It can be inferred that because this happened moments before the event was to start, WLU took no measures to deplatform this speaker, and, in fact, followed one of the guiding conventions of the Chicago Principles as it relates to freedom of expression on university campuses: “The university’s fundamental commitment is to the principle that debate or deliberation may not be suppressed because the ideas put forth are thought by some or even by most members of the university community to be offensive, unwise, immoral or wrong-headed. It is for the individual members of the university community, not for the university as an institution, to make those judgments for themselves.”

The Chicago Principles also instruct that “members of the university community are free to criticize and contest the views expressed on campus… [but] they may not obstruct or otherwise interfere with the freedom of others to express views they reject or even loathe.”

While pulling a fire alarm moments before a speaker is about to go on certainly violates this principle, a university is somewhat limited to know how the university community will contest polarizing views expressed on campus. As a result, it is unrealistic and unreasonable to punish a university by way of a fine or another arbitrary imposition when a speaker is “deplatformed” in a manner such as this.

To do so would also create an unnecessary layer of enforcement and oversight, which in turn would raise questions about the legitimacy of freedom of speech principles if only certain perceived violations were penalized. It would be difficult to know whether and how a government would impose fines on post-secondary institutions in the future. Everyone can have a different opinion about which speakers are controversial.

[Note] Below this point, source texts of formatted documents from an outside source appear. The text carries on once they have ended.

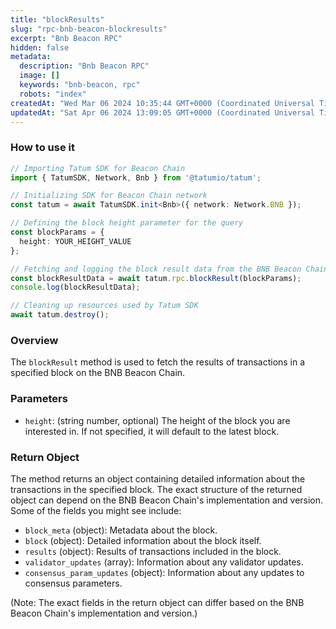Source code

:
 ```yaml
---
title: "blockResults"
slug: "rpc-bnb-beacon-blockresults"
excerpt: "Bnb Beacon RPC"
hidden: false
metadata: 
  description: "Bnb Beacon RPC"
  image: []
  keywords: "bnb-beacon, rpc"
  robots: "index"
createdAt: "Wed Mar 06 2024 10:35:44 GMT+0000 (Coordinated Universal Time)"
updatedAt: "Sat Apr 06 2024 13:09:05 GMT+0000 (Coordinated Universal Time)"
---
```




### How to use it

```typescript
// Importing Tatum SDK for Beacon Chain
import { TatumSDK, Network, Bnb } from '@tatumio/tatum';

// Initializing SDK for Beacon Chain network
const tatum = await TatumSDK.init<Bnb>({ network: Network.BNB });

// Defining the block height parameter for the query
const blockParams = {
  height: YOUR_HEIGHT_VALUE  
};

// Fetching and logging the block result data from the BNB Beacon Chain
const blockResultData = await tatum.rpc.blockResult(blockParams);
console.log(blockResultData);

// Cleaning up resources used by Tatum SDK
await tatum.destroy();
```

### Overview

The `blockResult` method is used to fetch the results of transactions in a specified block on the BNB Beacon Chain.

### Parameters

- `height`: (string number, optional) The height of the block you are interested in. If not specified, it will default to the latest block.

### Return Object

The method returns an object containing detailed information about the transactions in the specified block. The exact structure of the returned object can depend on the BNB Beacon Chain's implementation and version. Some of the fields you might see include:

- `block_meta` (object): Metadata about the block.
- `block` (object): Detailed information about the block itself.
- `results` (object): Results of transactions included in the block.
- `validator_updates` (array): Information about any validator updates.
- `consensus_param_updates` (object): Information about any updates to consensus parameters.

(Note: The exact fields in the return object can differ based on the BNB Beacon Chain's implementation and version.)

In addition, the fines being proposed by lobby groups are heavy-handed. For example, the Justice Centre for Constitutional Freedoms (JCCF) submitted a proposal to Alberta’s Legislative Assembly in May 2019. It requests that if, upon an investigation (by whom?), the government finds that a university deplatformed a speaker, the Minister of Advanced Education can levy a fine of up to $50,000 for a first offence and up to $100,000 for subsequent ones. These amounts would speak more to a government trying to control the message rather than empower free inquiry. This process would also be counterintuitive to a government that claims to be committed to eliminating “red tape.” The JCCF proposal is flat-out ridiculous.

As Michael Kennedy stated in his opener, “The purpose of higher education is to lay out the path by which young people mature into intelligent, productive adults.” I could not agree more. How young people get there, how they choose to engage and how they choose to respond in the face of harmful and hateful content is at their discretion. Universities have a role to play in free and open inquiry. They should not intervene, dictate or encourage a specific response from their community members, as it is not the role of institutions to make these judgments.

Fines would speak more to a government trying to control the message rather than empower free inquiry.

Michael Kennedy responds to Irfan Chaudhry.

Chaudhry proposes an extraordinary two-pronged litmus test to “legitimately” deplatform a speaker. The first prong: peer review. A campus lecture is one of the most democratic forms of peer review, allowing students, faculty and community members to hear a speaker out, question them and draw their own conclusions about what’s true and what’s false. The keenest students and faculty can then do further research and publish a more thorough response to the lecturer in campus journals or the student and local newspapers.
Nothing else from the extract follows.